| TASK DESCRIPTION |
Below are some entries. Copy each line that holds the string "connectivity".
● ● ●
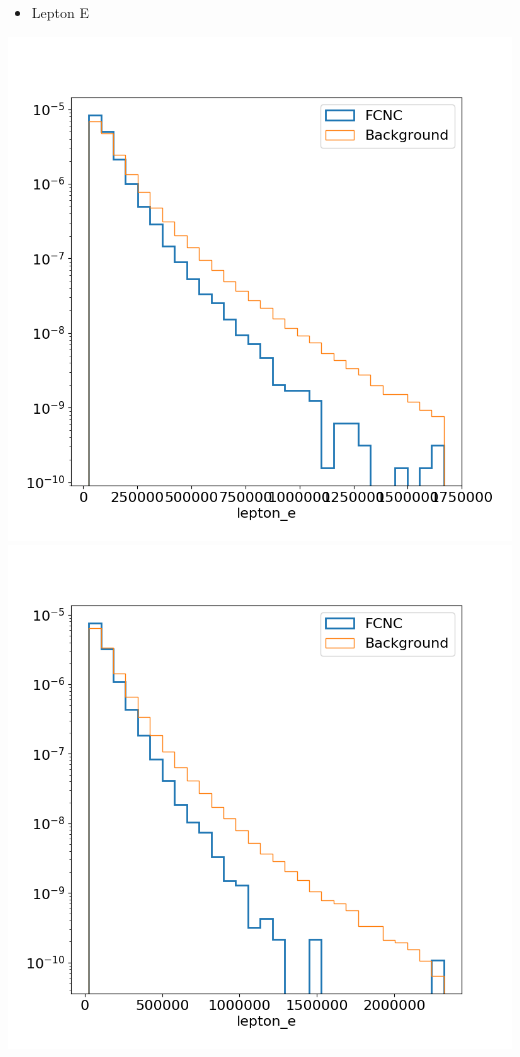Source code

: \documentclass[10pt]{beamer}
\begin{document}
{\begin{columns}
\begin{column}{0.33\textwidth}
\begin{itemize}
\item Lepton E
\end{itemize}
\includegraphics[width=.85\textwidth]{Images/ejetsvarplots/lepton_e.png} \\
\includegraphics[width=.85\textwidth]{Images/mujetsvarplots/lepton_e.png}
\end{column}
\end{columns}
}
\end{document}
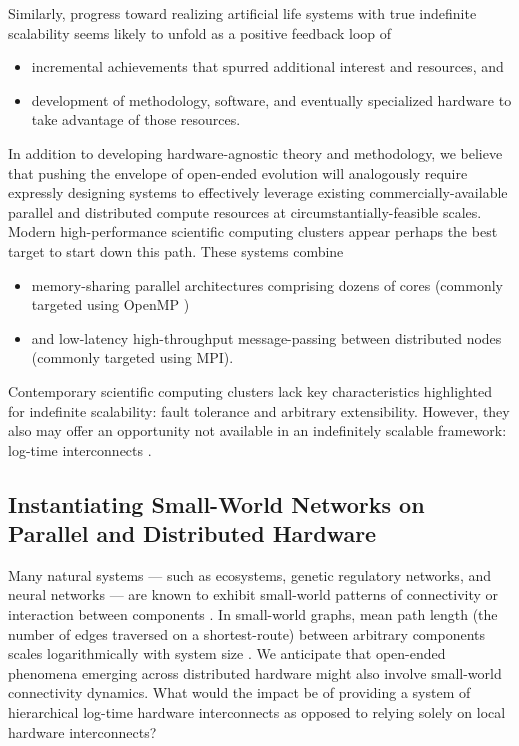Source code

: Similarly, progress toward realizing artificial life systems with true indefinite scalability seems likely to unfold as a positive feedback loop of
\begin{itemize}
\item incremental achievements that spurred additional interest and resources, and
\item development of methodology, software, and eventually specialized hardware to take advantage of those resources.
\end{itemize}
In addition to developing hardware-agnostic theory and methodology, we believe that pushing the envelope of open-ended evolution will analogously require expressly designing systems to effectively leverage existing commercially-available parallel and distributed compute resources at circumstantially-feasible scales.
Modern high-performance scientific computing clusters appear perhaps the best target to start down this path.
These systems combine
\begin{itemize}
\item memory-sharing parallel architectures comprising dozens of cores (commonly targeted using OpenMP \citep{dagum1998openmp})
\item and low-latency high-throughput message-passing between distributed nodes (commonly targeted using MPI\citep{clarke1994mpi}).
\end{itemize}

Contemporary scientific computing clusters lack key characteristics highlighted for indefinite scalability: fault tolerance and arbitrary extensibility.
However, they also may offer an opportunity not available in an indefinitely scalable framework: log-time interconnects \citep{mollah2018comparative}.

\subsection{Instantiating Small-World Networks on Parallel and Distributed Hardware}

Many natural systems --- such as ecosystems, genetic regulatory networks, and neural networks --- are known to exhibit small-world patterns of connectivity or interaction between components \citep{bassett2017small, fox2014herbivores, gaiteri2014beyond}.
In small-world graphs, mean path length (the number of edges traversed on a shortest-route) between arbitrary components scales logarithmically with system size \citep{watts1998collective}.
We anticipate that open-ended phenomena emerging across distributed hardware might also involve small-world connectivity dynamics.
What would the impact be of providing a system of hierarchical log-time hardware interconnects as opposed to relying solely on local hardware interconnects?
● ● ●
| EXPECTED ANSWER |
Many natural systems --- such as ecosystems, genetic regulatory networks, and neural networks --- are known to exhibit small-world patterns of connectivity or interaction between components \citep{bassett2017small, fox2014herbivores, gaiteri2014beyond}.
We anticipate that open-ended phenomena emerging across distributed hardware might also involve small-world connectivity dynamics.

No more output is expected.